To me, he still looks dead: Lazarus, fallen,
limbs rigid like planks of broken balsa wood,
resting cold, like a dead man,
in the hold of another's arms, head bent back,
as if unable to support itself, or maybe

just dead, with Jesus still pointing,
cautiously, as if to say, Okay guys: let's try this again,
the dark edges collapsing around the crowd
as if neither the power of Christ nor the power
of Caravaggio could change this moment.

In fact, if Caravaggio hadn't titled this The Raising
of Lazarus
, I'd have no reason to think I was witness
to the impossible. Yet here I am, like those painted
into the crowd, watching the body for a flicker of life.
The flare of a lung. A tremble in the lips.
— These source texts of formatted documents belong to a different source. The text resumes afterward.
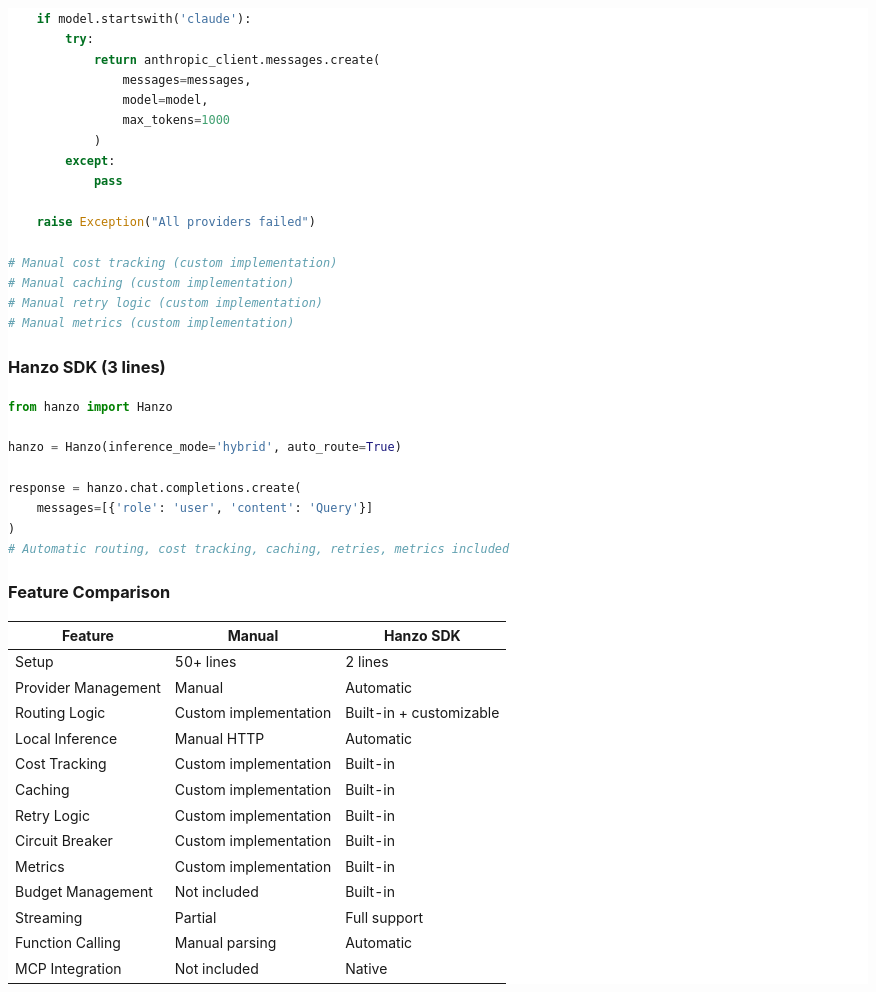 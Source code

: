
 ```python
    if model.startswith('claude'):
        try:
            return anthropic_client.messages.create(
                messages=messages,
                model=model,
                max_tokens=1000
            )
        except:
            pass
    
    raise Exception("All providers failed")

# Manual cost tracking (custom implementation)
# Manual caching (custom implementation)
# Manual retry logic (custom implementation)
# Manual metrics (custom implementation)
```

### Hanzo SDK (3 lines)

```python
from hanzo import Hanzo

hanzo = Hanzo(inference_mode='hybrid', auto_route=True)

response = hanzo.chat.completions.create(
    messages=[{'role': 'user', 'content': 'Query'}]
)
# Automatic routing, cost tracking, caching, retries, metrics included
```

### Feature Comparison

| Feature | Manual | Hanzo SDK |
|---------|--------|-----------|
| Setup | 50+ lines | 2 lines |
| Provider Management | Manual | Automatic |
| Routing Logic | Custom implementation | Built-in + customizable |
| Local Inference | Manual HTTP | Automatic |
| Cost Tracking | Custom implementation | Built-in |
| Caching | Custom implementation | Built-in |
| Retry Logic | Custom implementation | Built-in |
| Circuit Breaker | Custom implementation | Built-in |
| Metrics | Custom implementation | Built-in |
| Budget Management | Not included | Built-in |
| Streaming | Partial | Full support |
| Function Calling | Manual parsing | Automatic |
| MCP Integration | Not included | Native |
Here's the power of saying something, of suggestion,
where the suggestion—in this case, the painting's title—
makes the audience strain to see
what they're supposed to see: resurrection. In this way,
the title is an invocation of sorts, though my mother
used to say, Saying something doesn't make it true.

I have said all kinds of things that were never true.
Though I wanted them to be true, longed
for them to manifest, just as those
in this corridor long for Lazarus to rise.
Tell me: who hasn't been there among them—

who hasn't stood above a body:
a friend or parent, a cousin or brother. A room
with dead flowers and walls like the stone interior
of an ancient tomb, and who hasn't bent above that body
to plead: No, or Please come back, or You can't be dead.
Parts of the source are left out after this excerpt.